**RECORDS**
=-=-=
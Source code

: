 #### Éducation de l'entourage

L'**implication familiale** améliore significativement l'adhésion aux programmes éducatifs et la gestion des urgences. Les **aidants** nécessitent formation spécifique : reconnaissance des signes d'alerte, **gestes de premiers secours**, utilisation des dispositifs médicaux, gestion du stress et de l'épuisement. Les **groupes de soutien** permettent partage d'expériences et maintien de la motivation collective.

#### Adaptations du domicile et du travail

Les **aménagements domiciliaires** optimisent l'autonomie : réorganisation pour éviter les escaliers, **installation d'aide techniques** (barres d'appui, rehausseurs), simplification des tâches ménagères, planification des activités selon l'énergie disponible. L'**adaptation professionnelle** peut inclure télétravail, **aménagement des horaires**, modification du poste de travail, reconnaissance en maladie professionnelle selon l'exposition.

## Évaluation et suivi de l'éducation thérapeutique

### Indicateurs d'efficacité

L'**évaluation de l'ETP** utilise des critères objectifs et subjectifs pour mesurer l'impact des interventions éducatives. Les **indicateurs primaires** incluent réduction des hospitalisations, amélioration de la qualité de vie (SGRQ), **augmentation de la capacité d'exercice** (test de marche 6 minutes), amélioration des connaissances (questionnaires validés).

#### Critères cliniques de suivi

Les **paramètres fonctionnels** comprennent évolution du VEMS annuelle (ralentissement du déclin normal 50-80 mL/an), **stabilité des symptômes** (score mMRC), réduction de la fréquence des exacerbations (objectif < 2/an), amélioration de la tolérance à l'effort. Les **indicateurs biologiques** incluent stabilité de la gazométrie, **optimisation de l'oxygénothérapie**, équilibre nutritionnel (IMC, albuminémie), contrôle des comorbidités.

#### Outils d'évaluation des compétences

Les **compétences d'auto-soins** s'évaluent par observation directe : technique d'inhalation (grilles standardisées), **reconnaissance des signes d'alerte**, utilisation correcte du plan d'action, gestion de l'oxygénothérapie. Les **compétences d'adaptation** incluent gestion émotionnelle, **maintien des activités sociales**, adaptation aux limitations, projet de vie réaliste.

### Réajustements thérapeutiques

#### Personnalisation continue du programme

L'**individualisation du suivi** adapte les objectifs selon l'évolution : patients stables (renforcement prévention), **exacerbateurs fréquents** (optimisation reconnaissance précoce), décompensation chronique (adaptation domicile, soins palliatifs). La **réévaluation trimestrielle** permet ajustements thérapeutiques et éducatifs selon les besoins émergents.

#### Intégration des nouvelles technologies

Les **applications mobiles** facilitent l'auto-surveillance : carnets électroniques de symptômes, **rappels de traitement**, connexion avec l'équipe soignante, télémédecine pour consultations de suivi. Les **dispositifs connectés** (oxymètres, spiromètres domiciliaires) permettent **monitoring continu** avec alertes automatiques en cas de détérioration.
=-=-=
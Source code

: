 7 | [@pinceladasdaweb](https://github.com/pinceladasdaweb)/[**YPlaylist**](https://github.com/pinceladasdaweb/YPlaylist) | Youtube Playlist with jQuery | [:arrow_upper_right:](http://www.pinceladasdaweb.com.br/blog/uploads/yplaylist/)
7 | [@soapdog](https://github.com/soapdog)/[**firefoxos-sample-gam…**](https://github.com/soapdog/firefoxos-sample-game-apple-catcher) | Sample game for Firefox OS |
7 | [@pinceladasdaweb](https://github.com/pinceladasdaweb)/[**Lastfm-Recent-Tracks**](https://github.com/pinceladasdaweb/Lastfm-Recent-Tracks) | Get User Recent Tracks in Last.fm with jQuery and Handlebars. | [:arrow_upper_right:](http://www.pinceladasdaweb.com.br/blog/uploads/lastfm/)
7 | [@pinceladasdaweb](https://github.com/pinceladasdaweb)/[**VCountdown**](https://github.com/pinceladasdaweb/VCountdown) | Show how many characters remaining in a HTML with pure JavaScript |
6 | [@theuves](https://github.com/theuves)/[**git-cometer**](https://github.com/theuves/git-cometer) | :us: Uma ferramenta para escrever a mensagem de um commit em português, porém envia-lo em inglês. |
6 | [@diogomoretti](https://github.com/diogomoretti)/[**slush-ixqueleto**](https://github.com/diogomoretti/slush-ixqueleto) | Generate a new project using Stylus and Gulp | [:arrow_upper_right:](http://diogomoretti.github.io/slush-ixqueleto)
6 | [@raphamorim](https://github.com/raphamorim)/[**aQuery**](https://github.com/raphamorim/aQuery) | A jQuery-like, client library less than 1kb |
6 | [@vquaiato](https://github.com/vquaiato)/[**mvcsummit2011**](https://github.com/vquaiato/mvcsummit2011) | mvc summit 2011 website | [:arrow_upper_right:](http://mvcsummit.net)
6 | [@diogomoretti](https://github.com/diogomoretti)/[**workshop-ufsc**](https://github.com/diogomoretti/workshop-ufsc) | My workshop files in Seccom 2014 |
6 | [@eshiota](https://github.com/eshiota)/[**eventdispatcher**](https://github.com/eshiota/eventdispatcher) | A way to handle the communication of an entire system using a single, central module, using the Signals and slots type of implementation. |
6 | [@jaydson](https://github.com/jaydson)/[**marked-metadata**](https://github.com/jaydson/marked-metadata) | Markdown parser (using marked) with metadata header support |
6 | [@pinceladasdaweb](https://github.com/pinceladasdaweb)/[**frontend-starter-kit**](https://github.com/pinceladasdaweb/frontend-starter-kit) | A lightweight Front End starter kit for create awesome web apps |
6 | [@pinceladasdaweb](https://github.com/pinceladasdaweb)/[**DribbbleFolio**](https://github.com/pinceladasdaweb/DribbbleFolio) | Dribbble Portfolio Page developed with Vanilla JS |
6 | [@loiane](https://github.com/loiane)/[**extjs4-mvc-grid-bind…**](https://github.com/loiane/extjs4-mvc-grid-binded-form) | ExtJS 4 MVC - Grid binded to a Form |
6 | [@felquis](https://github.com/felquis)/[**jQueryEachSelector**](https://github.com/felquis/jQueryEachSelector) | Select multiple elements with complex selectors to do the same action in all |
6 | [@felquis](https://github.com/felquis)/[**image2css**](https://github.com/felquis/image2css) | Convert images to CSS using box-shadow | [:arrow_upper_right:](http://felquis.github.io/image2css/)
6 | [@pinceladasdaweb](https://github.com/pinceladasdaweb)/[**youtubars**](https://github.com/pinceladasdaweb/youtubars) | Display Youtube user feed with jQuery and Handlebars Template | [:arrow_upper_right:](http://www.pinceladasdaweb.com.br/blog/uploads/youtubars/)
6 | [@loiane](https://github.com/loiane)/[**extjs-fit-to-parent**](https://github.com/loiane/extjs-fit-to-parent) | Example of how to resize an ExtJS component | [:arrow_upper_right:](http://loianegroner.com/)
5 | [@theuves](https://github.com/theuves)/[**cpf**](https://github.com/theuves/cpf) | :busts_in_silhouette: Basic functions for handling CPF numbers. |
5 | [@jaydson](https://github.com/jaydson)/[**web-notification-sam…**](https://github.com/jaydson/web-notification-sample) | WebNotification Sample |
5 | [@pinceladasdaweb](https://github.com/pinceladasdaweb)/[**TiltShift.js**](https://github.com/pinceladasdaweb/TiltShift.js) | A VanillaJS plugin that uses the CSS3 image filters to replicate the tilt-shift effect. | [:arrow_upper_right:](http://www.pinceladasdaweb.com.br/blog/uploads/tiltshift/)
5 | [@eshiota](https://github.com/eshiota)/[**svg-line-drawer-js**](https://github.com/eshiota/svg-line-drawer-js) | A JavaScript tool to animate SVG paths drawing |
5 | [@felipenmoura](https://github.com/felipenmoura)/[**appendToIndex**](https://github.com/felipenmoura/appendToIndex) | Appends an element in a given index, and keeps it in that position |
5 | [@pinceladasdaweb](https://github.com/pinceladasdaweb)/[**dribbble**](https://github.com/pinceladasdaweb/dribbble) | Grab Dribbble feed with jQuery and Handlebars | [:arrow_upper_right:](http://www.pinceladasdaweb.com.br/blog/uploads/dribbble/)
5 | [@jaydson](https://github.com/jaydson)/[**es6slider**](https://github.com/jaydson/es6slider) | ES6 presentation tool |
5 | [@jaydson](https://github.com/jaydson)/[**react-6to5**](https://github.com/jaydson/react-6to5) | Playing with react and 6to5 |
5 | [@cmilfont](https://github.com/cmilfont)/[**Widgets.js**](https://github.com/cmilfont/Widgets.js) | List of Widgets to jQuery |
=-=-=
**TASK BRIEF**
Within the material above, output exactly the lines from the one with "## Évaluation et" through the one with "#### Outils d'évaluation des compétences", end lines included, and nothing besides.

**ANSWER BOX**
## Évaluation et suivi de l'éducation thérapeutique

### Indicateurs d'efficacité

L'**évaluation de l'ETP** utilise des critères objectifs et subjectifs pour mesurer l'impact des interventions éducatives. Les **indicateurs primaires** incluent réduction des hospitalisations, amélioration de la qualité de vie (SGRQ), **augmentation de la capacité d'exercice** (test de marche 6 minutes), amélioration des connaissances (questionnaires validés).

#### Critères cliniques de suivi

Les **paramètres fonctionnels** comprennent évolution du VEMS annuelle (ralentissement du déclin normal 50-80 mL/an), **stabilité des symptômes** (score mMRC), réduction de la fréquence des exacerbations (objectif < 2/an), amélioration de la tolérance à l'effort. Les **indicateurs biologiques** incluent stabilité de la gazométrie, **optimisation de l'oxygénothérapie**, équilibre nutritionnel (IMC, albuminémie), contrôle des comorbidités.

#### Outils d'évaluation des compétences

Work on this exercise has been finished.